▶ _Try it_:
Without any pictures, print exactly the lines that run from the start of the data through the line containing "au sein d'Orange : Les VQSE (Vérifications".

━━━ Data records ━━━

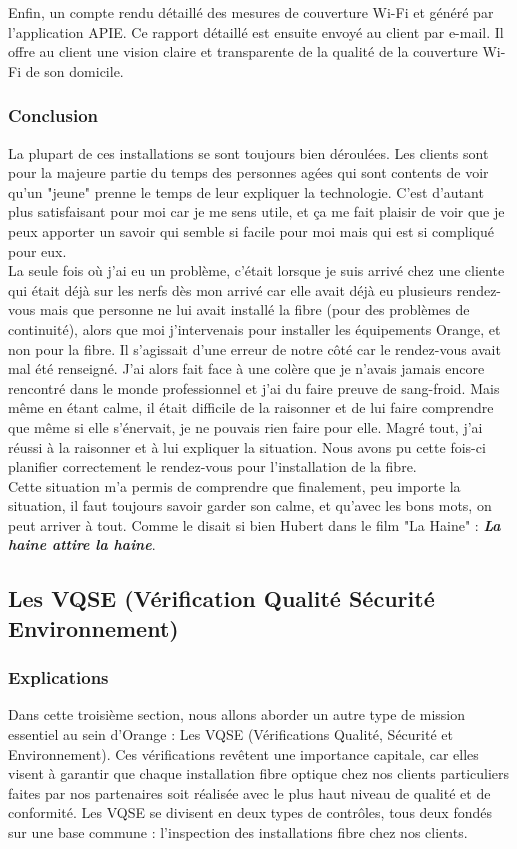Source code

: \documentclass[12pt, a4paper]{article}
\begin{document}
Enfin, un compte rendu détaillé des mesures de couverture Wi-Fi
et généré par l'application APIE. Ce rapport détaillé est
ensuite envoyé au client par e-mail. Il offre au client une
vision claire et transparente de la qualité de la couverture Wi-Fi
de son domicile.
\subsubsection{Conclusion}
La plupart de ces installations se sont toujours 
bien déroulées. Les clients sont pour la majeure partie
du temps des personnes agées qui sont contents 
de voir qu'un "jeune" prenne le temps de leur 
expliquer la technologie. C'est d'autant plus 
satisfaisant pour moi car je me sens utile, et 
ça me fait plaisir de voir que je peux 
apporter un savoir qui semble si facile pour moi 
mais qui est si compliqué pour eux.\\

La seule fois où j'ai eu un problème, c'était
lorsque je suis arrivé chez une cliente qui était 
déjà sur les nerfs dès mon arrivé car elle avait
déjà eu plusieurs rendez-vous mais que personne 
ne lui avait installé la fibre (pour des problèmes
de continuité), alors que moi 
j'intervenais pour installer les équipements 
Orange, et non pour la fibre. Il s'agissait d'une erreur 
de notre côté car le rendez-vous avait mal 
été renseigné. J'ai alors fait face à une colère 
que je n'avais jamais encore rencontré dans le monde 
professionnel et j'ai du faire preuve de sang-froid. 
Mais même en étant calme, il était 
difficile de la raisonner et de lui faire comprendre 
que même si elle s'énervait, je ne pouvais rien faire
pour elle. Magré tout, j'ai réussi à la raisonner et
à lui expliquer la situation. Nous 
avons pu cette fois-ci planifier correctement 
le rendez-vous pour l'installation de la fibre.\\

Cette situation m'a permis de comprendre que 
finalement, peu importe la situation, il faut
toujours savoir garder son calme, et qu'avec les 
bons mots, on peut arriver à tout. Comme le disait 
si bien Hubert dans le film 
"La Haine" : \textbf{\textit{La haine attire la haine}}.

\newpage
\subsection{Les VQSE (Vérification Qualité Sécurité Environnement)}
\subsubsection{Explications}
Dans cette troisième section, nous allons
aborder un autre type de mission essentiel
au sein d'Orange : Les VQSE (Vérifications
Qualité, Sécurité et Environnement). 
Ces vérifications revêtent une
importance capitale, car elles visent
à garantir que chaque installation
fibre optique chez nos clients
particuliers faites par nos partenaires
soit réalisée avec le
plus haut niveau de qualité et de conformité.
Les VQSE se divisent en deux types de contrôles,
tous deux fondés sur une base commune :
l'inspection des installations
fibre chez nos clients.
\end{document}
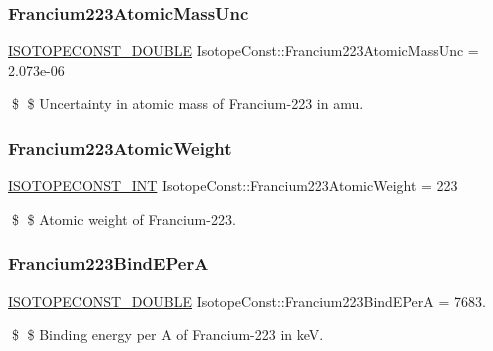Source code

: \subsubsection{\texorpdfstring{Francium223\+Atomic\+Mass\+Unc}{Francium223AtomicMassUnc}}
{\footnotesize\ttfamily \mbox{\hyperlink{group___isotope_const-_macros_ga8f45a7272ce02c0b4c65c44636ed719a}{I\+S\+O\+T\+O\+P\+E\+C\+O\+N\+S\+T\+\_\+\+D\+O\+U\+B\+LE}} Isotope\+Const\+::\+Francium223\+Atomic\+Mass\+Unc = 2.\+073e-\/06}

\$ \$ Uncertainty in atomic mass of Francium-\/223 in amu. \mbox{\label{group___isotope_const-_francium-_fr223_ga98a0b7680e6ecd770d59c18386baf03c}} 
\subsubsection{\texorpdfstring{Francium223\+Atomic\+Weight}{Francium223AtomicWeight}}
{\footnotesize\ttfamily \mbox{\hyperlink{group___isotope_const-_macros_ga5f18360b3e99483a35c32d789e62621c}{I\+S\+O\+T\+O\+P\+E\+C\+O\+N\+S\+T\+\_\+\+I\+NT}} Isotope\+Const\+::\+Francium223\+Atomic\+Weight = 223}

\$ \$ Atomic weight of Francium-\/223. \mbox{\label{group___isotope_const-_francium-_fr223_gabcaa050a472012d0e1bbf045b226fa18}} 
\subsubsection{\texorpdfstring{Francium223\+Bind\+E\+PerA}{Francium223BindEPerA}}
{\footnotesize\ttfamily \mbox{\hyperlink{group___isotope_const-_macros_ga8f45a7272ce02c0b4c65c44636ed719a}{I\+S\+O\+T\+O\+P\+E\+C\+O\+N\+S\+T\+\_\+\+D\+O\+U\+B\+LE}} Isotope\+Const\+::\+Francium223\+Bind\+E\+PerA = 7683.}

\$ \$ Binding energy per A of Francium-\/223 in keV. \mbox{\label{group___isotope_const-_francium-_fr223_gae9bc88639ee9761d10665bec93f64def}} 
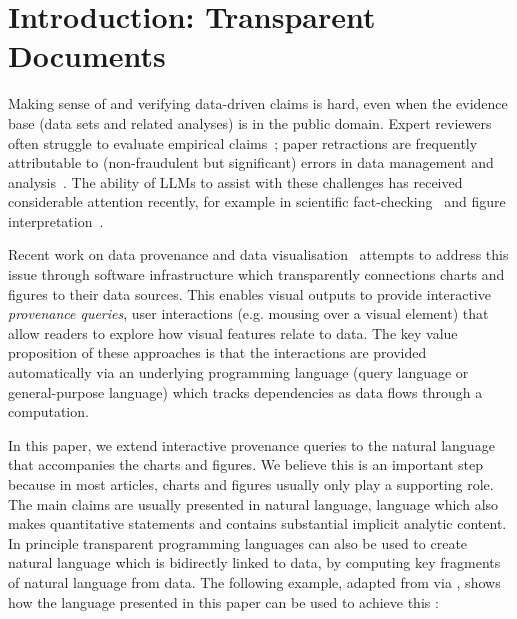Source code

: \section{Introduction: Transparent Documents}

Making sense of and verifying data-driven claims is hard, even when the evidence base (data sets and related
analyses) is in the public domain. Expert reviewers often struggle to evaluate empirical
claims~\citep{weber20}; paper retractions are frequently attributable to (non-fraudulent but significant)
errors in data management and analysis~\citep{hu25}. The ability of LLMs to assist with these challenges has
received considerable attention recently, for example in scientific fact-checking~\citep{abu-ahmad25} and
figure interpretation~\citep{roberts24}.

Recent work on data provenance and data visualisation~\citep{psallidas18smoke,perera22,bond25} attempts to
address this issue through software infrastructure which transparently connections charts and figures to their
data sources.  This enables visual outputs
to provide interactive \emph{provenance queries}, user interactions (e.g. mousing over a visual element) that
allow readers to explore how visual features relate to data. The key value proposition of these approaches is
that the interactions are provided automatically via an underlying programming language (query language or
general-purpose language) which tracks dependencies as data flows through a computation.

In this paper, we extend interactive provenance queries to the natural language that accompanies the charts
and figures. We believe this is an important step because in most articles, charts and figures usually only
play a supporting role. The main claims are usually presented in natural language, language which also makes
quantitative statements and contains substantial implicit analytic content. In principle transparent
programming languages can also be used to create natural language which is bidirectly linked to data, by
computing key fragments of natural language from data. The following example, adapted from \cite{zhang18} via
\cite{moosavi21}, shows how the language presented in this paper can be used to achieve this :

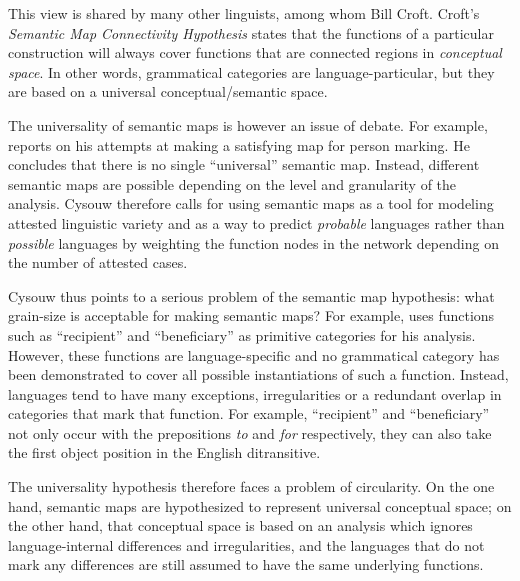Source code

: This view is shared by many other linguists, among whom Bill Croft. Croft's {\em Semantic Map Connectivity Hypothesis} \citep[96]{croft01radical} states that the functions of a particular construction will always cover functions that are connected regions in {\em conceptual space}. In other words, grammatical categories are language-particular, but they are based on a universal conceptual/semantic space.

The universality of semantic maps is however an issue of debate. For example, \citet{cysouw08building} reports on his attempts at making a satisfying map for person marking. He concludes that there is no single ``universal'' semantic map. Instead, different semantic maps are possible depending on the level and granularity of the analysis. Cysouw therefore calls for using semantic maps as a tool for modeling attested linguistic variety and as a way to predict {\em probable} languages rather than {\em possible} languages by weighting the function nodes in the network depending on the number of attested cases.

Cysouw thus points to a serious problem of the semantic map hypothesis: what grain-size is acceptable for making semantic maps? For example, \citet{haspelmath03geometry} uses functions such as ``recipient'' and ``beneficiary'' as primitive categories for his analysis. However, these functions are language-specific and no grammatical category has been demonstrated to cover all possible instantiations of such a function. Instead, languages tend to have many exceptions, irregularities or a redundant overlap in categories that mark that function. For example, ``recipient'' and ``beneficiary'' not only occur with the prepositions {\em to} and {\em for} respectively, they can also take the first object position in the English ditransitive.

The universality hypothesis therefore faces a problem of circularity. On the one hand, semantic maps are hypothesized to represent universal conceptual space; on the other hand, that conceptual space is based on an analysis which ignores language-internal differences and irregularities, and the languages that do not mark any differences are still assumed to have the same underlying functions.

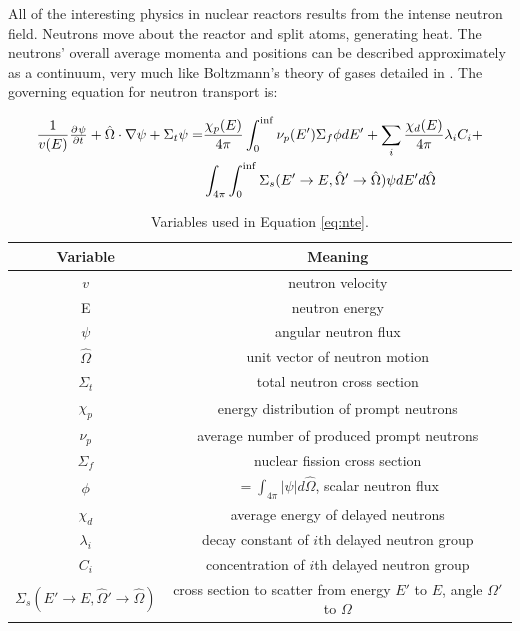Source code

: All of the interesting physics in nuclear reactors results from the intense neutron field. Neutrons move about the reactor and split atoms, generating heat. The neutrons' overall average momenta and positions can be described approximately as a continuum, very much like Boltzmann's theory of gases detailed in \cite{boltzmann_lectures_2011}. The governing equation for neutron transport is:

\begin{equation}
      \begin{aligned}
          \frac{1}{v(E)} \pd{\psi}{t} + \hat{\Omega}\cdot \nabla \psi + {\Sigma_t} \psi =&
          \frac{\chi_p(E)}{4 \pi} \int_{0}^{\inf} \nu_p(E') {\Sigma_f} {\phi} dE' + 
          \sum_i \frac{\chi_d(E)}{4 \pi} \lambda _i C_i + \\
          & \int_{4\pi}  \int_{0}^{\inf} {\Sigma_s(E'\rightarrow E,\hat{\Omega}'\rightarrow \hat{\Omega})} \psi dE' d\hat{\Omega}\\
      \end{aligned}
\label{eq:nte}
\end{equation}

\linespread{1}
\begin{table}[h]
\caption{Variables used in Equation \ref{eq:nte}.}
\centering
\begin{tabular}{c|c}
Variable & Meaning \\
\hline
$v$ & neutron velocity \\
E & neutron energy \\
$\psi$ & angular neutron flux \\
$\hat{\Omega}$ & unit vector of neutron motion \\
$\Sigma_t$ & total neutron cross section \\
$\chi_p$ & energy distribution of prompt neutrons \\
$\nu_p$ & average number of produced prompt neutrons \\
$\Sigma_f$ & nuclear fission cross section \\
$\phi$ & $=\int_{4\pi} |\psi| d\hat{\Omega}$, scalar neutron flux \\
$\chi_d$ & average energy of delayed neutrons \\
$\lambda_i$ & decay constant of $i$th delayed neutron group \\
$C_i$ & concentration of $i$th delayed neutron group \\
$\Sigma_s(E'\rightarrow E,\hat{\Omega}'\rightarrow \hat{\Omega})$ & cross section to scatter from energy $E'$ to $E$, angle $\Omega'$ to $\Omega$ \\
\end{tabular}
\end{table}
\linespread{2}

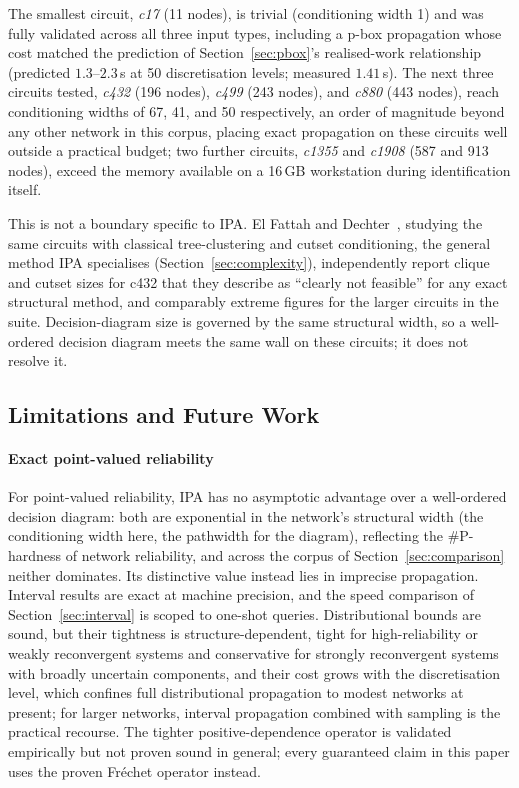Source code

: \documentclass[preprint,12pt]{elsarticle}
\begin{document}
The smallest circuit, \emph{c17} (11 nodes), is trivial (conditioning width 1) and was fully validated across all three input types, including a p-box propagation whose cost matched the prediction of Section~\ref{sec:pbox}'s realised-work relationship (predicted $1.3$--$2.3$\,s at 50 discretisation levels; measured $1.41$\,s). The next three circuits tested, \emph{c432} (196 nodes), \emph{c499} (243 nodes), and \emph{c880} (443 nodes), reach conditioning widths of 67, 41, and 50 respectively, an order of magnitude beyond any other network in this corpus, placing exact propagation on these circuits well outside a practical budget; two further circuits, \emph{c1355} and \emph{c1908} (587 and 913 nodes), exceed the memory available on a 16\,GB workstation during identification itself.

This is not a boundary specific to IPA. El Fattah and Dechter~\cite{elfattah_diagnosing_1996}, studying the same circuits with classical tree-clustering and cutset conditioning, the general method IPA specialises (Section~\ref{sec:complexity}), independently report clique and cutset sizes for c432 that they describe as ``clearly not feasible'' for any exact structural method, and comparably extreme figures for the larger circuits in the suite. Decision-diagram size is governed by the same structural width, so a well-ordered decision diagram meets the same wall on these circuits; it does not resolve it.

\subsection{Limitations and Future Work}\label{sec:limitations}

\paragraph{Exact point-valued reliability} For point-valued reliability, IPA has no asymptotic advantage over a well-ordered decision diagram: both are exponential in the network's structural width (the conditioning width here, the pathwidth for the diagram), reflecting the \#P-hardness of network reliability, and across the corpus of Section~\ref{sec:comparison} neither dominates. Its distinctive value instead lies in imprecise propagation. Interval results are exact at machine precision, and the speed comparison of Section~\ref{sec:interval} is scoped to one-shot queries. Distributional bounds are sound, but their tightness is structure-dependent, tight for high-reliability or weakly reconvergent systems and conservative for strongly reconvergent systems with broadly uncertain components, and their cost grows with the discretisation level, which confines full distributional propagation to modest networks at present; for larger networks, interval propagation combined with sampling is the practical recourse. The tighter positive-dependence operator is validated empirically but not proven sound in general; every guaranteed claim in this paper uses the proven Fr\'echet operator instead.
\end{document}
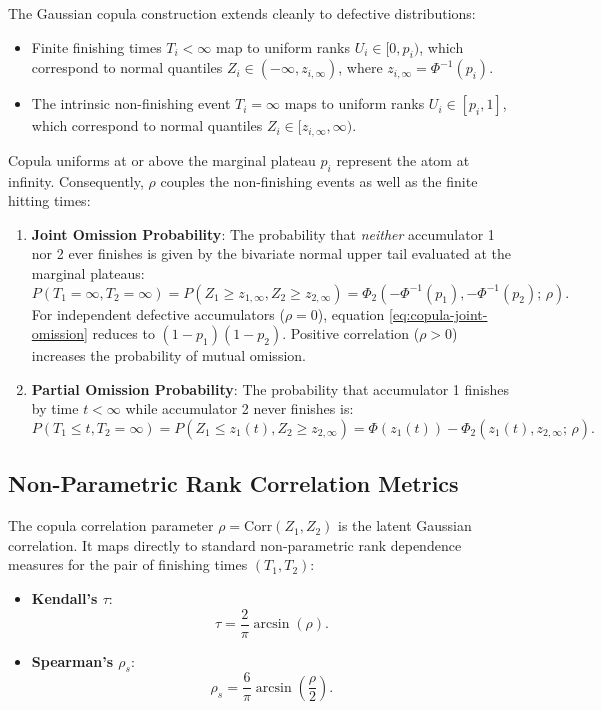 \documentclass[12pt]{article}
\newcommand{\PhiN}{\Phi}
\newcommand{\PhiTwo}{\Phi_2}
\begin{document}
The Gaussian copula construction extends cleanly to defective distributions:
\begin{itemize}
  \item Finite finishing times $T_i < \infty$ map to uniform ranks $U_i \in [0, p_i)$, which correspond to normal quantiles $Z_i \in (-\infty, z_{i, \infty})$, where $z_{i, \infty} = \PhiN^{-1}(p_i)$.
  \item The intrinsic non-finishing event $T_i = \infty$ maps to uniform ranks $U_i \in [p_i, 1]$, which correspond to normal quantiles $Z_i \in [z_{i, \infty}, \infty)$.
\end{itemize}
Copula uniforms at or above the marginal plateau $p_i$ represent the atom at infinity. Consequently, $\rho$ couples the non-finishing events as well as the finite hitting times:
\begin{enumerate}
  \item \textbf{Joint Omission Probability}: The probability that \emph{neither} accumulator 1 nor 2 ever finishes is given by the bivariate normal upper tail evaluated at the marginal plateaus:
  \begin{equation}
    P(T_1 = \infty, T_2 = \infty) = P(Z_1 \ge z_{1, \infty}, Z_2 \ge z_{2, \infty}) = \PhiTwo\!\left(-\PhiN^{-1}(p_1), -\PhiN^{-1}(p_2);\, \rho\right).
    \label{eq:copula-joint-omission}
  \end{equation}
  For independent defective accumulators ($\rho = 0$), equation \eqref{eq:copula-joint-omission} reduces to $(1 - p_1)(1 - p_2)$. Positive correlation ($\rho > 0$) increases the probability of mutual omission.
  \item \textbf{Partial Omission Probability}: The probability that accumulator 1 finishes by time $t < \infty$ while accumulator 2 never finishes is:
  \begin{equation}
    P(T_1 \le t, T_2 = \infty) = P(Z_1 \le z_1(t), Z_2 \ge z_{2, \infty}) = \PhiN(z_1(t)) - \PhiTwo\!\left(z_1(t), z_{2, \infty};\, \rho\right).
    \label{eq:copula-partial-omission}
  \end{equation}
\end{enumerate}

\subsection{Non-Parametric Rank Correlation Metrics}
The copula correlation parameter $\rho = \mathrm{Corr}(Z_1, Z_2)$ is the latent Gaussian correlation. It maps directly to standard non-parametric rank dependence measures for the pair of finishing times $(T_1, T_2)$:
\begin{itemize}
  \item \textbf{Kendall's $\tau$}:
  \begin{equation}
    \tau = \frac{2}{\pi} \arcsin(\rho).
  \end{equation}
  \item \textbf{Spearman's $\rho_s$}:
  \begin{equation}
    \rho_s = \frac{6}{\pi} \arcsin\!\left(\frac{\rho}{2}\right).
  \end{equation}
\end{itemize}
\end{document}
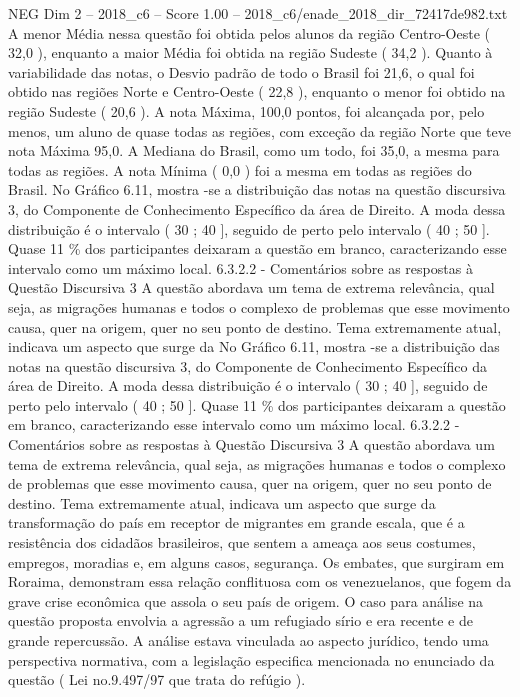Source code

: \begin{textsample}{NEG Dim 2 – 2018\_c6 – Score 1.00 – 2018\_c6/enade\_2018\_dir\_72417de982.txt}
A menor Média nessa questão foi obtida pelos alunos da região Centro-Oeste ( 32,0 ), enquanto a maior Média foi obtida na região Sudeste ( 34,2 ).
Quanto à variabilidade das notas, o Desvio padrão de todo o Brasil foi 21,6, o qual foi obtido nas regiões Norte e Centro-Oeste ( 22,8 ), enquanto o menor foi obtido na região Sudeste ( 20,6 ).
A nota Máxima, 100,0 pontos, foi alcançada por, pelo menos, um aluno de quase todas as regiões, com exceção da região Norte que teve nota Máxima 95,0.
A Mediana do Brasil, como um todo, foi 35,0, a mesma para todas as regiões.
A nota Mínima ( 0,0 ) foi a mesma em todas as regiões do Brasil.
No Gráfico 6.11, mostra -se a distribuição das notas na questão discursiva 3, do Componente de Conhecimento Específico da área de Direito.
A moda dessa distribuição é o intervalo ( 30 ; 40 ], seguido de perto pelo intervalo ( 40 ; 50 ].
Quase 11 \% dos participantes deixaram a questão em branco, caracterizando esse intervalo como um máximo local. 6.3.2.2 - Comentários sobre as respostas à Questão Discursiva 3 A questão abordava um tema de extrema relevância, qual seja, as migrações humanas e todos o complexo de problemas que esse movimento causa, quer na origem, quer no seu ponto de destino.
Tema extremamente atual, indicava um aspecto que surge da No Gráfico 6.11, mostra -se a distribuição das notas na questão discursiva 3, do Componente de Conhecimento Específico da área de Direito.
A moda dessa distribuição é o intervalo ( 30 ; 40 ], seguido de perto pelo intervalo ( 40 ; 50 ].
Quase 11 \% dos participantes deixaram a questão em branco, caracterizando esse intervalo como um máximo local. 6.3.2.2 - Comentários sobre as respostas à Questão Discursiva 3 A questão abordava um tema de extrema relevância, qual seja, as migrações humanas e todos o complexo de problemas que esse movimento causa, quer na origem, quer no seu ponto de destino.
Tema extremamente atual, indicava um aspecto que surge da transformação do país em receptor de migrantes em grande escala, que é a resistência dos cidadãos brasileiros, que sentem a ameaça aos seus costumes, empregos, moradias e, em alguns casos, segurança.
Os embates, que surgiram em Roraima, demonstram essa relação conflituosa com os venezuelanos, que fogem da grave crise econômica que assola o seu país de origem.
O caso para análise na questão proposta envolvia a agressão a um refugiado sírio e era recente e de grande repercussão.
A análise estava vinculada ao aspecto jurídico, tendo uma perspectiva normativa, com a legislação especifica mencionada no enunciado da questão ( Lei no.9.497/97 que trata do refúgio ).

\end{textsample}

━━━

▶ _Response to the exercise_:
Source code

: \documentclass[12pt, a4paper]{article}
\begin{document}
Enfin, un compte rendu détaillé des mesures de couverture Wi-Fi
et généré par l'application APIE. Ce rapport détaillé est
ensuite envoyé au client par e-mail. Il offre au client une
vision claire et transparente de la qualité de la couverture Wi-Fi
de son domicile.
\subsubsection{Conclusion}
La plupart de ces installations se sont toujours 
bien déroulées. Les clients sont pour la majeure partie
du temps des personnes agées qui sont contents 
de voir qu'un "jeune" prenne le temps de leur 
expliquer la technologie. C'est d'autant plus 
satisfaisant pour moi car je me sens utile, et 
ça me fait plaisir de voir que je peux 
apporter un savoir qui semble si facile pour moi 
mais qui est si compliqué pour eux.\\

La seule fois où j'ai eu un problème, c'était
lorsque je suis arrivé chez une cliente qui était 
déjà sur les nerfs dès mon arrivé car elle avait
déjà eu plusieurs rendez-vous mais que personne 
ne lui avait installé la fibre (pour des problèmes
de continuité), alors que moi 
j'intervenais pour installer les équipements 
Orange, et non pour la fibre. Il s'agissait d'une erreur 
de notre côté car le rendez-vous avait mal 
été renseigné. J'ai alors fait face à une colère 
que je n'avais jamais encore rencontré dans le monde 
professionnel et j'ai du faire preuve de sang-froid. 
Mais même en étant calme, il était 
difficile de la raisonner et de lui faire comprendre 
que même si elle s'énervait, je ne pouvais rien faire
pour elle. Magré tout, j'ai réussi à la raisonner et
à lui expliquer la situation. Nous 
avons pu cette fois-ci planifier correctement 
le rendez-vous pour l'installation de la fibre.\\

Cette situation m'a permis de comprendre que 
finalement, peu importe la situation, il faut
toujours savoir garder son calme, et qu'avec les 
bons mots, on peut arriver à tout. Comme le disait 
si bien Hubert dans le film 
"La Haine" : \textbf{\textit{La haine attire la haine}}.

\newpage
\subsection{Les VQSE (Vérification Qualité Sécurité Environnement)}
\subsubsection{Explications}
Dans cette troisième section, nous allons
aborder un autre type de mission essentiel
au sein d'Orange : Les VQSE (Vérifications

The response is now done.